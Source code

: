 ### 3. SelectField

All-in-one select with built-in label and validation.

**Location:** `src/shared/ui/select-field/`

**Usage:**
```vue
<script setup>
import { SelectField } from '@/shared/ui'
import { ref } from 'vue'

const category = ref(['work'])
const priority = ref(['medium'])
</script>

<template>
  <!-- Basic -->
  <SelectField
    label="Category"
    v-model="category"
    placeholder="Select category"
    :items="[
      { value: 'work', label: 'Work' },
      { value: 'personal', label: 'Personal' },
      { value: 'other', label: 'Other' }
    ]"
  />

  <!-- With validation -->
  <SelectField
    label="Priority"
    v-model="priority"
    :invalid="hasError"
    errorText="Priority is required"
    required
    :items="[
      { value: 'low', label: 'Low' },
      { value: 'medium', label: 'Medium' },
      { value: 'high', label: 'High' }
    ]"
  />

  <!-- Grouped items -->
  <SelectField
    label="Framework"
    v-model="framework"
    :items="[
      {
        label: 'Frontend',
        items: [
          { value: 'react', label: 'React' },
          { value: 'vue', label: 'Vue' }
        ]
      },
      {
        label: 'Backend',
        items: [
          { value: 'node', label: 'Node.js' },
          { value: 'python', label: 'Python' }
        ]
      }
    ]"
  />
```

◆ WHAT IS BEING ASKED
Starting at the top of the listing above, write out every line exactly as it appears.

◆ RESULT FOR THIS TASK
Source code

: ### 3. SelectField

All-in-one select with built-in label and validation.

**Location:** `src/shared/ui/select-field/`

**Usage:**
```vue
<script setup>
import { SelectField } from '@/shared/ui'
import { ref } from 'vue'

const category = ref(['work'])
const priority = ref(['medium'])
</script>

<template>
  <!-- Basic -->
  <SelectField
    label="Category"
    v-model="category"
    placeholder="Select category"
    :items="[
      { value: 'work', label: 'Work' },
      { value: 'personal', label: 'Personal' },
      { value: 'other', label: 'Other' }
    ]"
  />

  <!-- With validation -->
  <SelectField
    label="Priority"
    v-model="priority"
    :invalid="hasError"
    errorText="Priority is required"
    required
    :items="[
      { value: 'low', label: 'Low' },
      { value: 'medium', label: 'Medium' },
      { value: 'high', label: 'High' }
    ]"
  />

  <!-- Grouped items -->
  <SelectField
    label="Framework"
    v-model="framework"
    :items="[
      {
        label: 'Frontend',
        items: [
          { value: 'react', label: 'React' },
          { value: 'vue', label: 'Vue' }
        ]
      },
      {
        label: 'Backend',
        items: [
          { value: 'node', label: 'Node.js' },
          { value: 'python', label: 'Python' }
        ]
      }
    ]"
  />
```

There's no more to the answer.